Brent Stirton is a Senior Photographer for Getty Images, based in New York. His award-winning work has been widely recognized for its powerful depiction of issues related to conflict, health and environmental issues. Stirton specializes in documentary work and is known for his alternative approaches to photojournalism, including lighting portraiture in the field, and his prolific work rate. He travels an average of nine months of the year, working exclusively on commissioned assignment.

Stirton's work has appeared in Newsweek, National Geographic, CNN Traveler, The New York Times Magazine, The Washington Post Magazine, The Sunday Times Magazine, Le Monde 2, GQ, Geo and many other respected international titles.

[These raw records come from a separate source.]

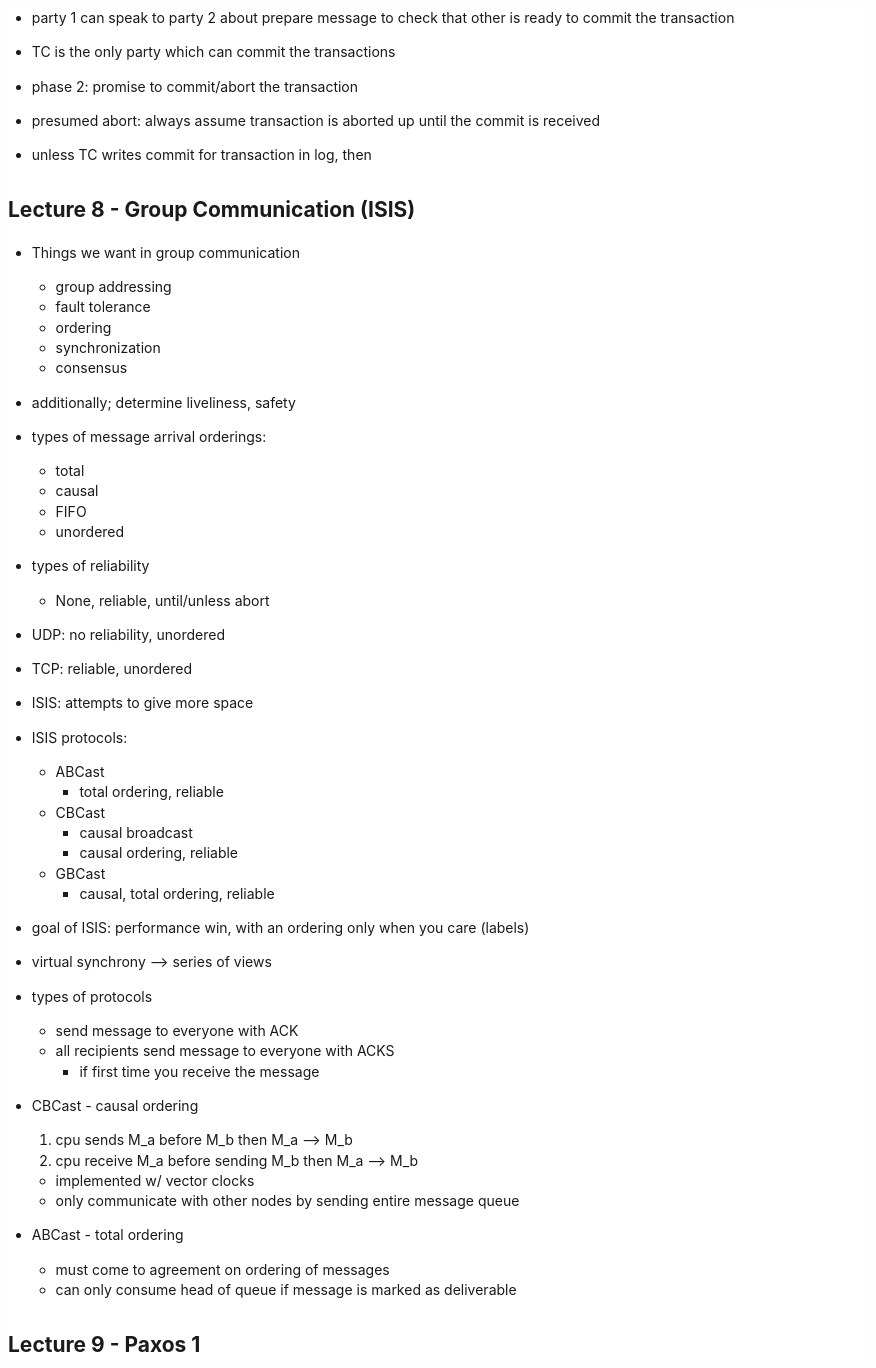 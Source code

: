   - party 1 can speak to party 2 about prepare message to check that
    other is ready to commit the transaction
- TC is the only party which can commit the transactions
- phase 2: promise to commit/abort the transaction

- presumed abort: always assume transaction is aborted up until the commit is received
- unless TC writes commit for transaction in log, then

## Lecture 8 - Group Communication (ISIS)

- Things we want in group communication
  - group addressing
  - fault tolerance
  - ordering
  - synchronization
  - consensus

- additionally; determine liveliness, safety
- types of message arrival orderings:
  - total
  - causal
  - FIFO
  - unordered
- types of reliability
  - None, reliable, until/unless abort
- UDP: no reliability, unordered
- TCP: reliable, unordered
- ISIS: attempts to give more space
- ISIS protocols:
  - ABCast
    - total ordering, reliable
  - CBCast
    - causal broadcast
    - causal ordering, reliable
  - GBCast
    - causal, total ordering, reliable
- goal of ISIS: performance win, with an ordering only when you care (labels)
- virtual synchrony --> series of views
- types of protocols
  - send message to everyone with ACK
  - all recipients send message to everyone with ACKS
    - if first time you receive the message

- CBCast - causal ordering
  1. cpu sends M_a before M_b then M_a --> M_b
  2. cpu receive M_a before sending M_b then M_a --> M_b
  - implemented w/ vector clocks
  - only communicate with other nodes by sending entire message queue
- ABCast - total ordering
  - must come to agreement on ordering of messages
  - can only consume head of queue if message is marked as deliverable

## Lecture 9 - Paxos 1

He also writes a blog for the Discovery Channel.

In working to visually interpret a story, Stirton often works in tandem with journalists from the world's leading publications. In the last two years he has worked regularly with CNN's Christiane Amanpour and Anderson Cooper on topics such as the tsunami disaster or religious fundamentalism, compiling still documentaries on tropical news events which are then voiced over and aired.

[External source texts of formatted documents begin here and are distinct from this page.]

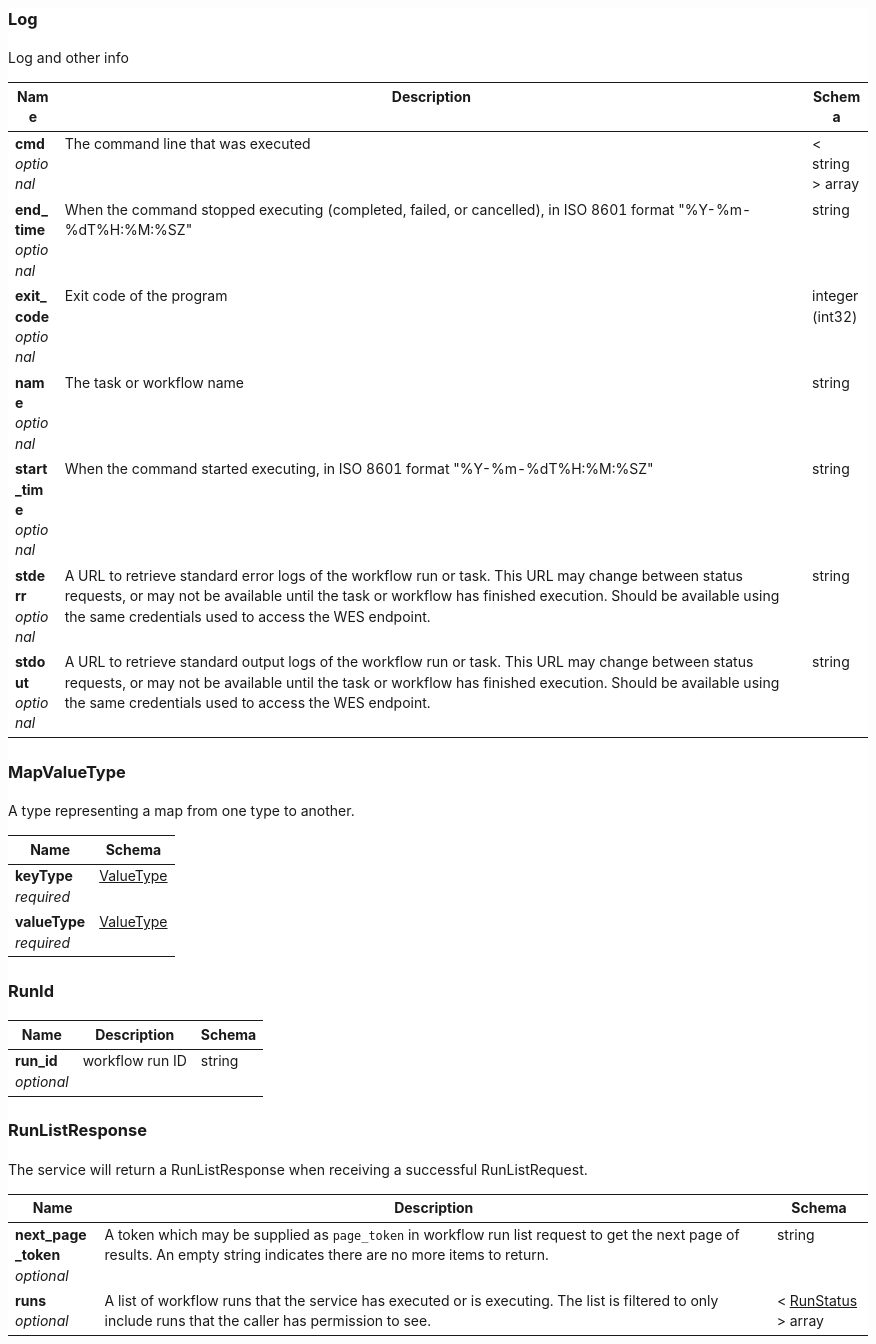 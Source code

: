 
<a name="log"></a>
### Log
Log and other info


|Name|Description|Schema|
|---|---|---|
|**cmd**  <br>*optional*|The command line that was executed|< string > array|
|**end_time**  <br>*optional*|When the command stopped executing (completed, failed, or cancelled), in ISO 8601 format "%Y-%m-%dT%H:%M:%SZ"|string|
|**exit_code**  <br>*optional*|Exit code of the program|integer (int32)|
|**name**  <br>*optional*|The task or workflow name|string|
|**start_time**  <br>*optional*|When the command started executing, in ISO 8601 format "%Y-%m-%dT%H:%M:%SZ"|string|
|**stderr**  <br>*optional*|A URL to retrieve standard error logs of the workflow run or task.  This URL may change between status requests, or may not be available until the task or workflow has finished execution.  Should be available using the same credentials used to access the WES endpoint.|string|
|**stdout**  <br>*optional*|A URL to retrieve standard output logs of the workflow run or task.  This URL may change between status requests, or may not be available until the task or workflow has finished execution.  Should be available using the same credentials used to access the WES endpoint.|string|


<a name="mapvaluetype"></a>
### MapValueType
A type representing a map from one type to another.


|Name|Schema|
|---|---|
|**keyType**  <br>*required*|[ValueType](#valuetype)|
|**valueType**  <br>*required*|[ValueType](#valuetype)|


<a name="runid"></a>
### RunId

|Name|Description|Schema|
|---|---|---|
|**run_id**  <br>*optional*|workflow run ID|string|


<a name="runlistresponse"></a>
### RunListResponse
The service will return a RunListResponse when receiving a successful RunListRequest.


|Name|Description|Schema|
|---|---|---|
|**next_page_token**  <br>*optional*|A token which may be supplied as `page_token` in workflow run list request to get the next page of results.  An empty string indicates there are no more items to return.|string|
|**runs**  <br>*optional*|A list of workflow runs that the service has executed or is executing. The list is filtered to only include runs that the caller has permission to see.|< [RunStatus](#runstatus) > array|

He works extensively on humanitarian issues including HIV/AIDS, environment, poverty, conflict and post-conflict recovery, and women's empowerment issues. Stirton works on a regular basis for the Global Business Coalition against AIDS and The Global Fund against AIDS, Tuberculosis and Malaria. He also works in the field for sustainability for The World Wide Fund for Nature, shooting global campaigns on the relationship between people and their environments. He also has worked for the Ford Foundation and the Clinton Foundation.

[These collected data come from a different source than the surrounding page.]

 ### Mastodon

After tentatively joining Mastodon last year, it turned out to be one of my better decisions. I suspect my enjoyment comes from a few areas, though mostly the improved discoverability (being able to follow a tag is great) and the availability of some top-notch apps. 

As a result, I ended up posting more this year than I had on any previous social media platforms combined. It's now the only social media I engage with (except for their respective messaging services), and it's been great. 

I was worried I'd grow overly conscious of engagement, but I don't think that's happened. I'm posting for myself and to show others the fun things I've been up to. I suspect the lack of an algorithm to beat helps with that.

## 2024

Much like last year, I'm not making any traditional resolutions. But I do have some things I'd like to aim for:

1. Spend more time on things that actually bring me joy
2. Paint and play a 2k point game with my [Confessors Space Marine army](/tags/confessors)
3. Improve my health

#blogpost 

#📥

Stirton has won numerous awards and recognitions for his work, including seven awards from the World Press Photo Foundation; in 2007 he was cited as a "Hero of Photography" in PopPhoto Magazine. Stirton holds a degree in journalism from his native South Africa, where he began his career photographing apartheid issues.

==Awards==
- 8 awards from World Press Photo Awards (2003-2014)
- 8 awards from Pictures of the Year POY
- Visa d'Or 2008 Visa Pour L'Image
- Overseas Press Club 2008 and 2013
- 6 Lucie Awards including International Photographer of the Year 2008
- National Magazine award for Photography - National Geographic Magazine
- Peabody Award - Human Rights Watch
- 3 x Wildlife photojournalist of the year Natural History Museum in London
- Environmental Photographer of the Year 2013 Society of Journalists USA
- Humane Society Award 2013
- United Nations Environment Award

== See also ==

- Dawie Groenewald, South African game farmer and convicted animal trafficker whose portrait appeared in Stirton's winning submission for the Natural History Museum's Wildlife Photojournalist Story award.